Letters To A Young Writer by Mr Colum McCann (Bloomsbury) is out now. Get it here

No ideas without music
“It’s ridiculed as the most inane question, but still everyone asks it: where do they come from, these ideas of yours? Guess what? Much of the time a writer doesn’t actually know. They’re just there. They have arrived unbidden. You hit on something that grabs the muscle of your imagination and begins to tighten down upon you until you feel a cramp. This cramp is called obsession. This is what writers do: we write toward our obsessions. You will not be able to let it go until you find words to confront it. It is the only way you will free yourself.
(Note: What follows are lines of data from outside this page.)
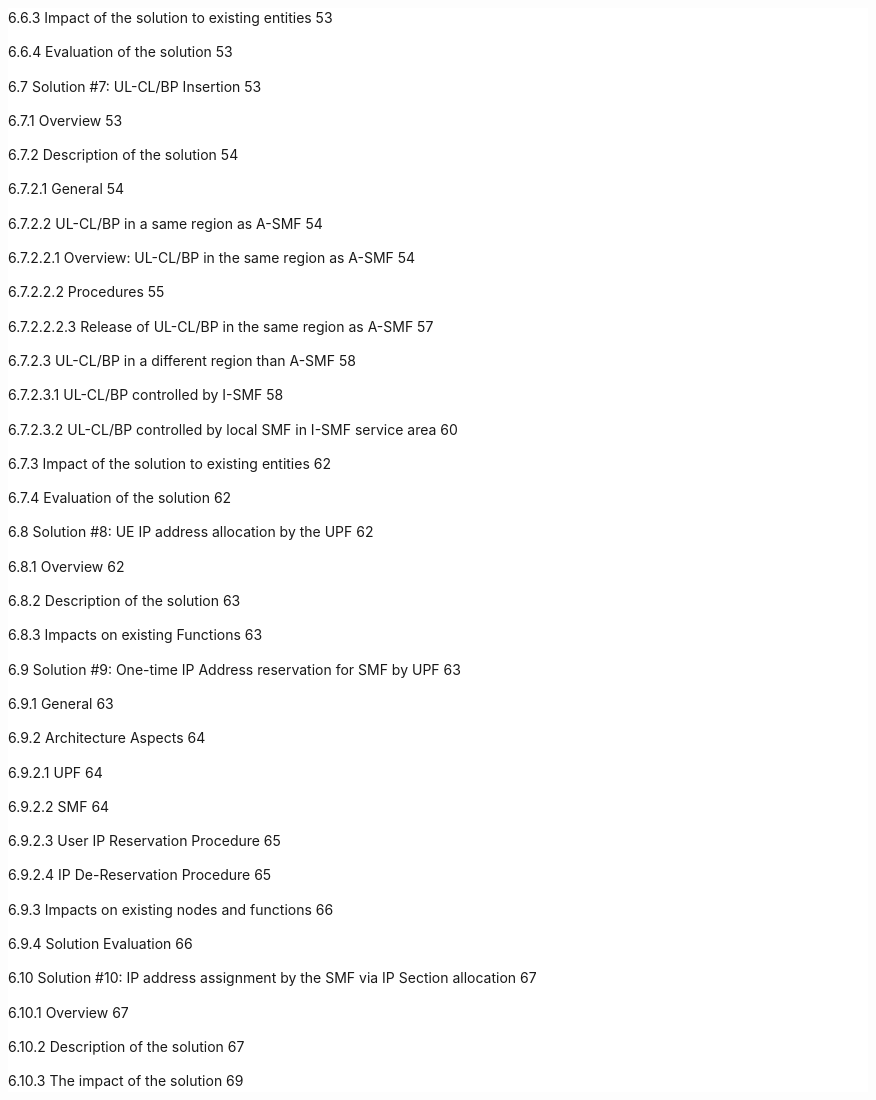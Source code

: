 6.6.3 Impact of the solution to existing entities 53

6.6.4 Evaluation of the solution 53

6.7 Solution \#7: UL-CL/BP Insertion 53

6.7.1 Overview 53

6.7.2 Description of the solution 54

6.7.2.1 General 54

6.7.2.2 UL-CL/BP in a same region as A-SMF 54

6.7.2.2.1 Overview: UL-CL/BP in the same region as A-SMF 54

6.7.2.2.2 Procedures 55

6.7.2.2.2.3 Release of UL-CL/BP in the same region as A-SMF 57

6.7.2.3 UL-CL/BP in a different region than A-SMF 58

6.7.2.3.1 UL-CL/BP controlled by I-SMF 58

6.7.2.3.2 UL-CL/BP controlled by local SMF in I-SMF service area 60

6.7.3 Impact of the solution to existing entities 62

6.7.4 Evaluation of the solution 62

6.8 Solution \#8: UE IP address allocation by the UPF 62

6.8.1 Overview 62

6.8.2 Description of the solution 63

6.8.3 Impacts on existing Functions 63

6.9 Solution \#9: One-time IP Address reservation for SMF by UPF 63

6.9.1 General 63

6.9.2 Architecture Aspects 64

6.9.2.1 UPF 64

6.9.2.2 SMF 64

6.9.2.3 User IP Reservation Procedure 65

6.9.2.4 IP De-Reservation Procedure 65

6.9.3 Impacts on existing nodes and functions 66

6.9.4 Solution Evaluation 66

6.10 Solution \#10: IP address assignment by the SMF via IP Section
allocation 67

6.10.1 Overview 67

6.10.2 Description of the solution 67

6.10.3 The impact of the solution 69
“The trick is that you have to be open to the world. You have to be listening. And you have to be watching. You have to be alive to inspiration. The general idea may come from the newspaper, it may come from a line overhead on the subway, it may be the story that was sitting in the family attic. It could have come from a photograph, or another book, or it might have sideswiped you for no good reason that you can yet discern. It might even be the general desire to confront a larger issue – the rape of the environment, the root causes of jetliners flown into buildings, the endlessly awful election newsreels unfolding in front of our eyes. No matter. No one story towers over any other. All you know is that it has to be made new to the world and you must begin to investigate it.
“Careful, though. Ideas on their own may be fine, and they may make good politics, but they will not necessarily make good literature. You must find the human music first. The thing that outstrips the general idea. The quark of the theory. The grace note within.
“You begin with a small detail and you work outward toward your obsession. You are not here to represent cultures or grand philosophies. You don’t speak for people but with people. You are here to rip open the accepted world and create it new. Often a writer will not know the true reason for writing until long after the work is finished. It is when she gives it to others that its purpose becomes apparent.
“To not know exactly where your story is going is a good thing. It may drive you mad for a little while, but there are worse things than madness: try silence, for instance.”